Every line with "result" in it should be copied from the data.

::::

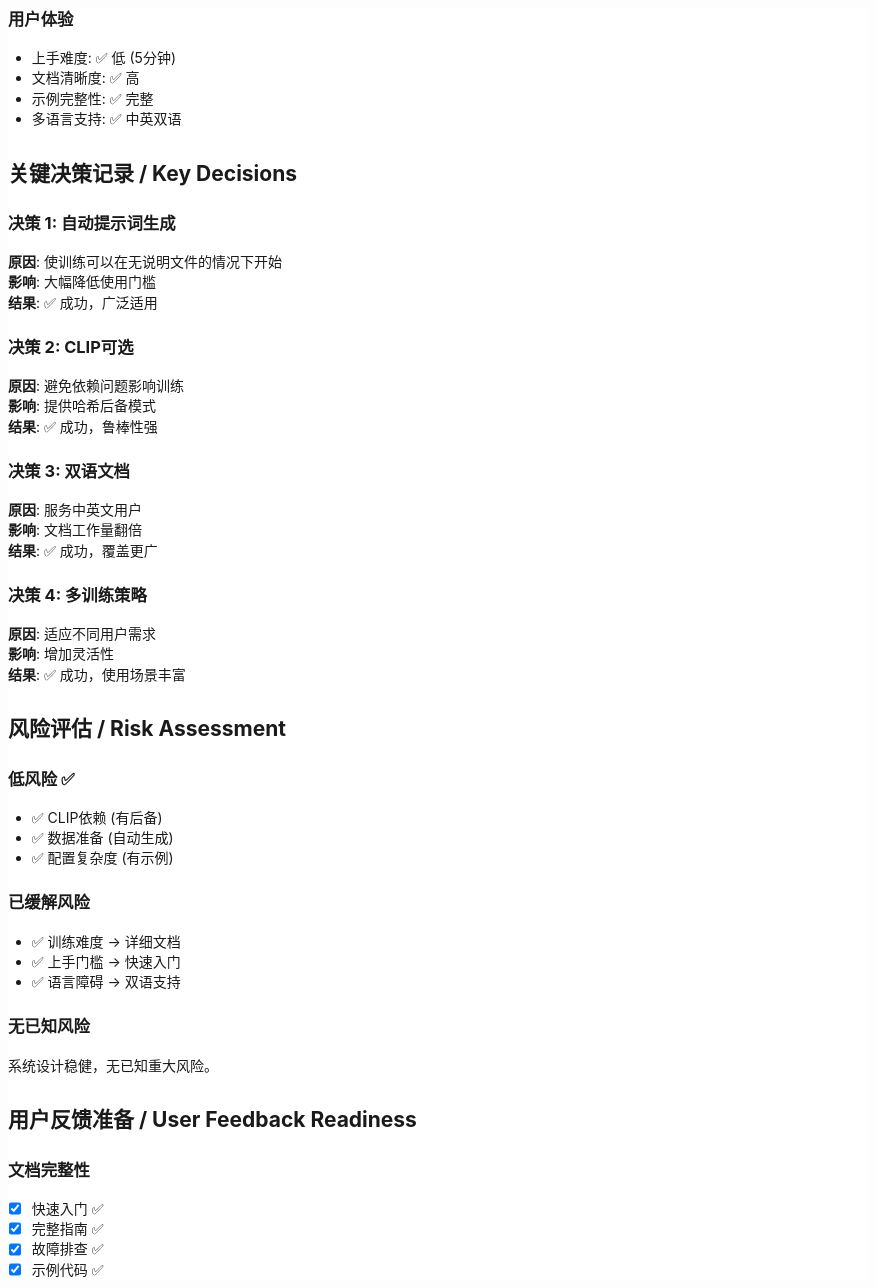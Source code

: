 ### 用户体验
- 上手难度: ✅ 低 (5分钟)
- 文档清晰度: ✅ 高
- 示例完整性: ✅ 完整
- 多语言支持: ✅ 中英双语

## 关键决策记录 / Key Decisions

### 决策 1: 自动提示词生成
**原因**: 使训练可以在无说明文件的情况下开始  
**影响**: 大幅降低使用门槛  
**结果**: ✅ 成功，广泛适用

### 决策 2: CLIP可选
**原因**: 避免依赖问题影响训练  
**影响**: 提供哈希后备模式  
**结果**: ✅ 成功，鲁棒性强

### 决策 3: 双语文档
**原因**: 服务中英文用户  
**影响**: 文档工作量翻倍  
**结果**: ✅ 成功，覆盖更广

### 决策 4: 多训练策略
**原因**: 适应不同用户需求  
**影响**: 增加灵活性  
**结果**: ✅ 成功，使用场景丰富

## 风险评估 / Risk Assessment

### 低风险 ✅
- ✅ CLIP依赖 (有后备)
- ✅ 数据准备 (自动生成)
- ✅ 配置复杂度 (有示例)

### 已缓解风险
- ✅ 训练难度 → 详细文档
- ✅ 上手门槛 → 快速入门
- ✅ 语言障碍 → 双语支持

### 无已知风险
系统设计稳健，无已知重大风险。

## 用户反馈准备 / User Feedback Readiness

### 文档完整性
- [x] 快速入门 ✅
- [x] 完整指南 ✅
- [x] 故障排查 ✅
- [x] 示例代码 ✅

::::

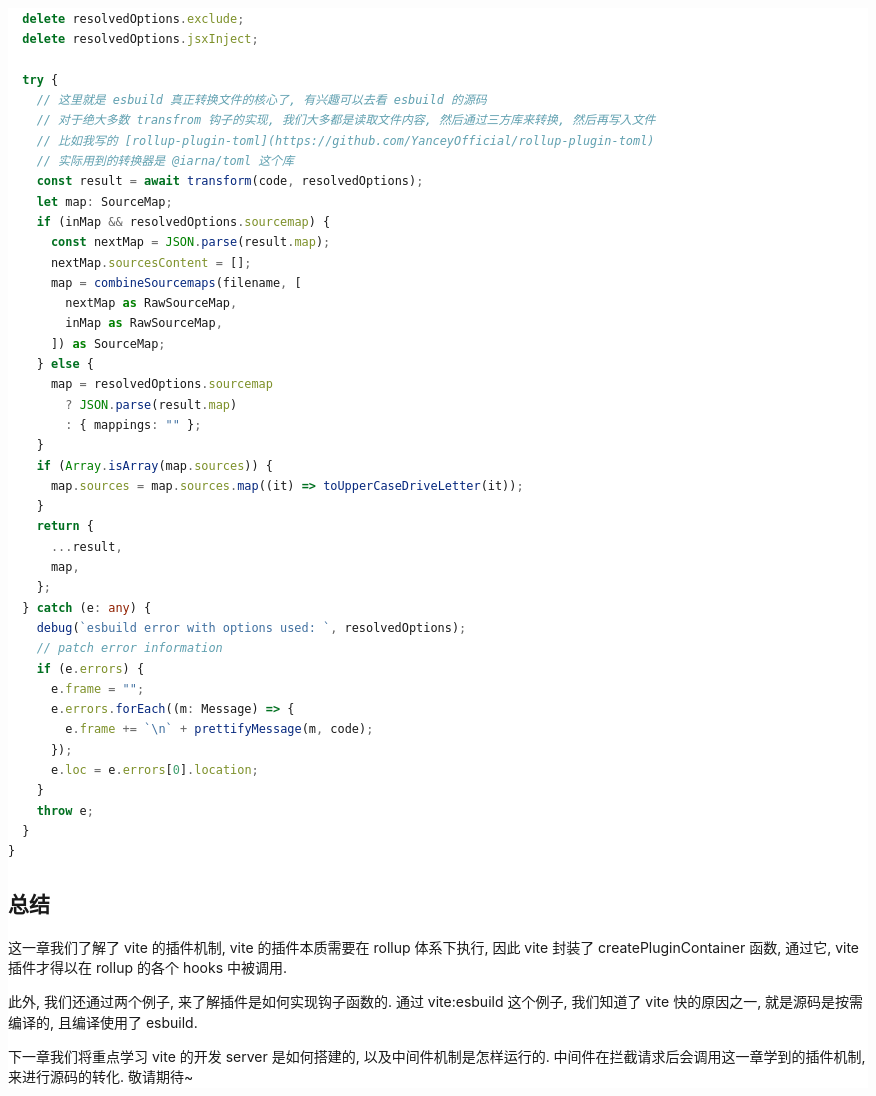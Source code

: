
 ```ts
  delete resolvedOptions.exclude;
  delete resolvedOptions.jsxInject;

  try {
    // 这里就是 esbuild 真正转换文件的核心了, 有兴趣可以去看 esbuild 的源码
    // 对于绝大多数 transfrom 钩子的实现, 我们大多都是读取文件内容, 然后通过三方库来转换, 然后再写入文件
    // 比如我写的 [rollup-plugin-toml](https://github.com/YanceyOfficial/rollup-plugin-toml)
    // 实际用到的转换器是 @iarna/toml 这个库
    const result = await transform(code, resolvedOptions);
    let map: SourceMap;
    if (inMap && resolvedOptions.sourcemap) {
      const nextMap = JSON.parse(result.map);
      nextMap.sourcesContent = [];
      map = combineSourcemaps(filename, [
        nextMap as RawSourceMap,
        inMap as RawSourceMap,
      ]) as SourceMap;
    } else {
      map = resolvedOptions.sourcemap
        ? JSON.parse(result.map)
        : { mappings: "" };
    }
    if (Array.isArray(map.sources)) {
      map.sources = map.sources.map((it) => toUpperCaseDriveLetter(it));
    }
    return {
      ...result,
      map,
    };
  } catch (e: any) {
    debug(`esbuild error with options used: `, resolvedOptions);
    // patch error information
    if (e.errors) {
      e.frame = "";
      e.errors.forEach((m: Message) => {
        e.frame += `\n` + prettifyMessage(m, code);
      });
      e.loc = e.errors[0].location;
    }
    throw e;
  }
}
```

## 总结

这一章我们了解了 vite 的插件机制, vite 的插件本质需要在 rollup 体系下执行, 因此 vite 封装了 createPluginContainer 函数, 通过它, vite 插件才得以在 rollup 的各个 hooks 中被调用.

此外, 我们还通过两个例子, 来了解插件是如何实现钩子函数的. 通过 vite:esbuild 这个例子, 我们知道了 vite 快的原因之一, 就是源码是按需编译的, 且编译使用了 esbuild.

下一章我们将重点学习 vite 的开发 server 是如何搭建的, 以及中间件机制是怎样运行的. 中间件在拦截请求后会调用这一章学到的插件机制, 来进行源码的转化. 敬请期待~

::::

## Your solution
    const result = await transform(code, resolvedOptions);
      const nextMap = JSON.parse(result.map);
        ? JSON.parse(result.map)
      ...result,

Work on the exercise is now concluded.